BETA-SECONDARY AND SOLVENT DEUTERIUM KINETIC ISOTOPE EFFECTS AND THE MECHANISMS OF BASE-CATALYZED AND ACID-CATALYZED HYDROLYSIS OF PENICILLANIC ACID

beta-Secondary and solvent deuterium kinetic isotope effects have been determined at 25 degrees C for the alkaline and acid-catalyzed hydrolysis of penicillanic acid. In order to determine the former isotope effect, [6,6-H-2(2)]dideuteriopenicillanic acid has been synthesized. In alkaline solution, the former isotope effect (corrected to the effect of a single hydrogen orthogonal to the plane of the carbonyl group and for the inductive effect of deuterium) was found to be 0.95 +/- 0.01 and the latter 0.76 +/- 0.01. These values support the B(AC)2 mechanism of hydrolysis with rate-determining formation of the tetrahedral intermediate that has been proposed for other beta-lactams.
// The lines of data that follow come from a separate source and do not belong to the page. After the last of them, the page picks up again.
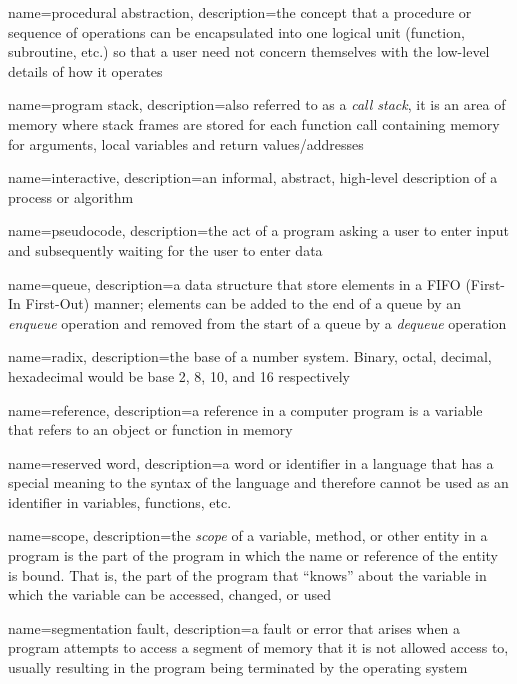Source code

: {
  name=procedural abstraction,
  description={the concept that a procedure or sequence of operations can be encapsulated into one logical unit (function, subroutine, etc.) so that a user need not concern themselves with the low-level details of how it operates}
}

{
  name=program stack,
  description={also referred to as a \emph{call stack}, it is an area of memory where stack frames are stored for each function call containing memory for arguments, local variables and return values/addresses}
}

{
  name=interactive,
  description={an informal, abstract, high-level description of a process or algorithm}
}

{
  name=pseudocode,
  description={the act of a program asking a user to enter input and subsequently waiting for the user to enter data}
}

{
  name=queue,
  description={a data structure that store elements in a FIFO (First-In First-Out) manner; elements can be added to the end of a queue by an \emph{enqueue} operation and removed from the start of a queue by a \emph{dequeue} operation}
}

{
  name=radix,
  description={the base of a number system.  Binary, octal, decimal, hexadecimal would be base 2, 8, 10, and 16 respectively}
}

{
  name=reference,
  description={a reference in a computer program is a variable that refers to an object or function in memory}
}

{
  name=reserved word,
  description={a word or identifier in a language that has a special meaning to the syntax of the language and 
  	therefore cannot be used as an identifier in variables, functions, etc.}
}

{
  name=scope,
  description={the \emph{scope} of a variable, method, or other entity in a program
  	is the part of the program in which the name or reference of the entity is bound.
	That is, the part of the program that ``knows'' about the variable in which the variable
	can be accessed, changed, or used}
}

{
  name=segmentation fault,
  description={a fault or error that arises when a program attempts to access a segment of memory that it is not allowed access to, usually resulting in the program being terminated by the operating system}
}

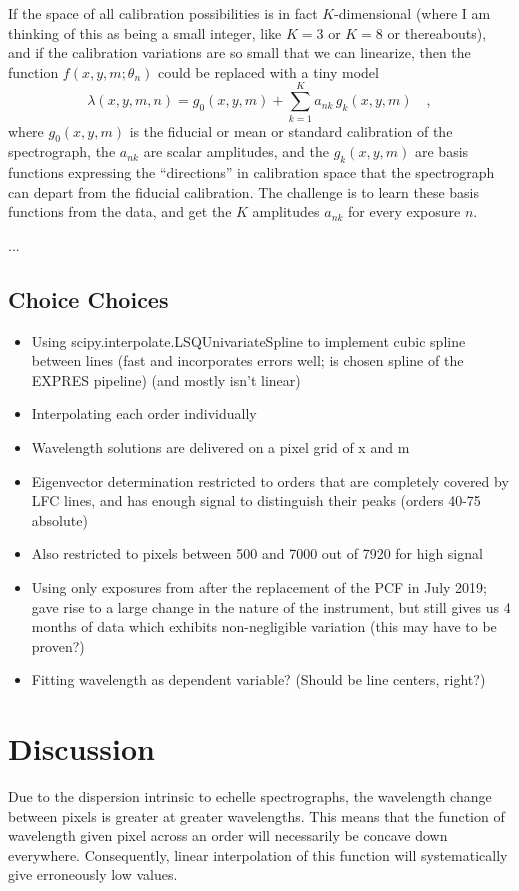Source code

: \documentclass[12pt, letterpaper]{article}
\begin{document}
If the space of all calibration possibilities is in fact
$K$-dimensional (where I am thinking of this as being a small integer,
like $K=3$ or $K=8$ or thereabouts), and if the calibration variations are so
small that we can linearize, then the function $f(x,y,m;\theta_{n})$ could
be replaced with a tiny model
\begin{equation}
\lambda(x,y,m,n) = g_0(x,y,m) + \sum_{k=1}^K a_{nk}\,g_k(x,y,m)
\quad ,
\end{equation}
where
$g_0(x,y,m)$ is the fiducial or mean or standard calibration of the
spectrograph,
the $a_{nk}$ are scalar amplitudes,
and the $g_k(x,y,m)$ are basis functions expressing the ``directions''
in calibration space that the spectrograph can depart from the
fiducial calibration.
The challenge is to learn these basis functions from the data, and get
the $K$ amplitudes $a_{nk}$ for every exposure $n$.

...

\subsection{Choice Choices} \label{sec:choices}
\begin{itemize}
	\item Using scipy.interpolate.LSQUnivariateSpline to implement cubic spline between lines (fast and incorporates errors well; is chosen spline of the EXPRES pipeline) (and mostly isn't linear)
	\item Interpolating each order individually
	\item Wavelength solutions are delivered on a pixel grid of x and m
	\item Eigenvector determination restricted to orders that are completely covered by LFC lines, and has enough signal to distinguish their peaks (orders 40-75 absolute)
	\item Also restricted to pixels between 500 and 7000 out of 7920 for high signal
	\item Using only exposures from after the replacement of the PCF in July 2019; gave rise to a large change in the nature of the instrument, but still gives us 4 months of data which exhibits non-negligible variation (this may have to be proven?)
	\item Fitting wavelength as dependent variable?  (Should be line centers, right?)
\end{itemize}

\section{Discussion} \label{sec:discussion}

Due to the dispersion intrinsic to echelle spectrographs, the wavelength change between pixels is greater at greater wavelengths.  This means that the function of wavelength given pixel across an order will necessarily be concave down everywhere.  Consequently, linear interpolation of this function will systematically give erroneously low values.
\end{document}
The measured beta-secondary kinetic isotope for the acid-catalyzed reaction was 1.00 +/- 0.01. This represents a value averaged from experiments in 0.45 M HCl, 0.97 NI HCl, 4.5 M HCl, and 33.3 wt % H2SO4. All precedent suggests that this result would be very unlikely for an associative mechanism, such as that commonly observed (A(AC)2) for amide hydrolysis at these acid concentrations. Semiempirical AM1 calculations suggest that bicyclic beta-lactams are not only very weakly basic (in accord with previous experiment) but also protonate preferentially on nitrogen. This likelihood, taken with the secondary isotope effect, indicates that a likely pathway of acid-catalyzed hydrolysis would be that of an A(AC)1 mechanism with an intermediate acylium ion. If this were so, the calculated beta-secondary isotope effect per hydrogen coplanar with the breaking C-N bond and corrected for the inductive effect of deuterium would be 1.06 +/- 0.01. This suggests an early A(AC)1 transition state, which would be reasonable in this case because of destabilization of the N-protonated amide with respect to the acylium ion because of ring strain. The absence of specific participation by solvent in the transition state, as would be expected of an A(AC)1 but not an associative mechanism, is supported by the strongly inverse solvent deuterium kinetic isotope effect of 0.25 +/- 0.00 in 1 M HCl and 0.22 +/- 0.01 in 33.3 wt % H2SO4.